Food For Thought: Kekuatan sebuah cinta

Kekuatan sebuah cinta

Merenung tentang kekuatan sebuah cinta. Saya teringat pada Erich Fromm. Penulis buku ‘The Art of Loving’ ini menulis: “Cinta adalah kekuatan aktif yang bersemayam dalam diri manusia; kekuatan yang mengatasi tembok yang memisahkan manusia dengan sesamanya, kekuatan yang menyatukan manusia dengan yang lainnya.” Cinta bukan hanya sekedar sebuah kata tanpa makna tetapi benar-benar memiliki sebiah kekuatan aktif dalam diri kita. Kekuatan yang menyatukan bukan memisahkan.

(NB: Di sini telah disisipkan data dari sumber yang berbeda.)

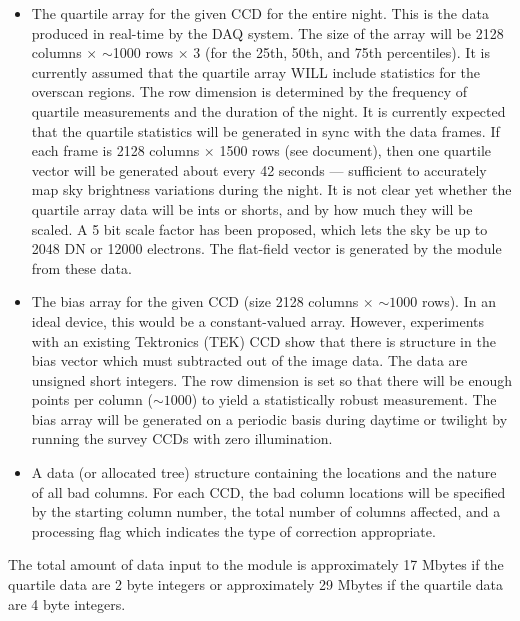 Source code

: \begin{itemize}

\item The quartile array for the given CCD for the entire night.
This is the data produced in real-time by the DAQ system. The size
of the array will be 2128 columns $\times$ $\sim$1000 rows $\times$ 3
(for the 25th, 50th, and 75th percentiles). 
It is currently assumed that the quartile array WILL
include statistics for the overscan regions. 
The row dimension is determined by the frequency of quartile measurements
and the duration of the night. It is currently expected that the
quartile statistics will be generated in sync with the data frames. If
each frame is 2128 columns $\times$ 1500 rows (see \cfrm document), then
one quartile vector will be generated about every 42 seconds --- sufficient
to accurately map sky brightness variations during the night.
It is not clear yet whether the quartile array data
will be ints or shorts, and by how much they will be scaled. A 5 bit scale
factor has been proposed, which lets the sky be up to 2048 DN or
12000 electrons. The flat-field vector is generated by the 
\icfrm module from these data.

\item The bias array for the given CCD 
(size 2128 columns $\times$ $\sim1000$ rows).
In an ideal device, this would be a constant-valued array.
However, experiments with an existing Tektronics (TEK) CCD show that there
is structure in the bias vector which must subtracted out of the
image data. The data are unsigned short integers. 
The row dimension is set so that there will be enough points
per column ($\sim1000$) to yield a statistically robust measurement.
The bias array will be generated on a periodic basis during daytime
or twilight by running the survey CCDs with zero illumination. 

\item A data (or allocated tree) structure
containing the locations and the nature
of all bad columns. For each CCD, the bad column locations will be
specified by the starting column number, the total number of columns
affected, and a processing flag which indicates the type of correction
appropriate.

\end{itemize}

The total amount of data input to the \icfrm module is approximately
17 Mbytes if the quartile data are 2 byte integers or 
approximately 29 Mbytes if the quartile data are 4 byte integers. 

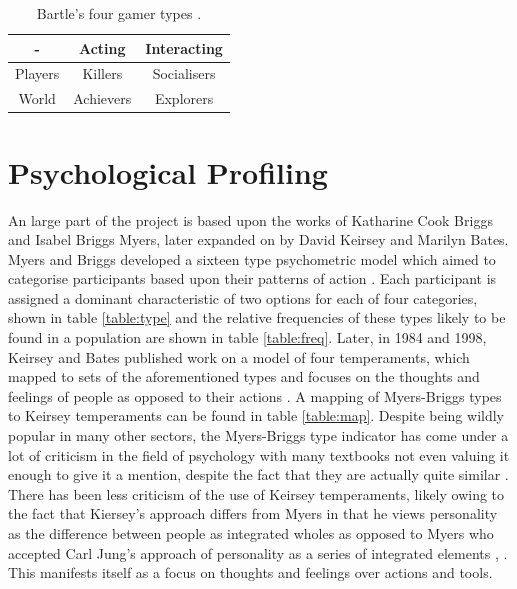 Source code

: \documentclass[12pt,a4paper,twoside]{report}
\begin{document}
\begin{table}
\begin{center}
\begin{tabular}{|c|c|c|}
	\hline - & Acting & Interacting \\ 
	\hline Players & Killers & Socialisers \\ 
	\hline World & Achievers & Explorers \\ 
	\hline 
\end{tabular}
\end{center}
\caption{Bartle's four gamer types \cite{bartle1996hearts}.}
\label{table:cards}
\end{table}

\section{Psychological Profiling}

An large part of the project is based upon the works of Katharine Cook Briggs and Isabel Briggs Myers, later expanded on by David Keirsey and Marilyn Bates. Myers and Briggs developed a sixteen type psychometric model which aimed to categorise participants based upon their patterns of action \cite{myers1995gifts}. Each participant is assigned a dominant characteristic of two options for each of four categories, shown in table \ref{table:type} and the relative frequencies of these types likely to be found in a population are shown in table \ref{table:freq}. Later, in 1984 and 1998, Keirsey and Bates published work on a model of four temperaments, which mapped to sets of the aforementioned types and focuses on the thoughts and feelings of people as opposed to their actions \cite{keirsey1984} \cite{keirsey1998please}. A mapping of Myers-Briggs types to Keirsey temperaments can be found in table \ref{table:map}. Despite being wildly popular in many other sectors, the Myers-Briggs type indicator has come under a lot of criticism in the field of psychology with many textbooks not even valuing it enough to give it a mention, despite the fact that they are actually quite similar \cite{lloyd2012myers}. There has been less criticism of the use of Keirsey temperaments, likely owing to the fact that Kiersey's approach differs from Myers in that he views personality as the difference between people as integrated wholes as opposed to Myers who accepted Carl Jung's approach of personality as a series of integrated elements \cite{jung1923psychological}, \cite{keirsey1998please}. This manifests itself as a focus on thoughts and feelings over actions and tools.
\end{document}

Dalam buku yang sama, Fromm menulis: “Cinta pertama-tama bukanlah hubungan dengan pribadi tertentu; cinta adalah sikap, suatu orientasi karakter yang menentukan jalinan seorang pribadi dengan dunia secara keseluruhan, bukan pada objek cinta.”

Santu Paulus dalam suratnya kepada jemaat di Roma, menulis: “Janganlah kamu berhutang apa-apa kepada siapapun juga, tetapi hendaklah kamu saling mengasihi. Sebab barangsiapa mengasihi sesamanya manusia, ia sudah memenuhi hukum Taurat.” (Rm 13:8). Apakah saya mengasihi sesamaku? Kalau hari ini saya belum mengasihi sesama saya maka apa yang harus saya lakukan? Ada satu jawaban yang pasti yakni kembalilah kepada cinta. Cinta adalah segalanya. Untuk menjadi pribadi yang mampu mencintai maka kita perlu dan harus hidup seperti ini: “Jangan berzinah, jangan membunuh, jangan mencuri, jangan mengingini dan firman lain manapun juga, sudah tersimpul dalam firman ini, yaitu: Kasihilah sesamamu manusia seperti dirimu sendiri!” (Rm 13:9). Ada kesadaran bahwa manusia itu berdosa sehingga ia membutuhkan kasih dan kerahiman Allah. Satu hal yang indah dari kasih adalah bahwa kasih itu tidak berbuat jahat terhadap sesama manusia.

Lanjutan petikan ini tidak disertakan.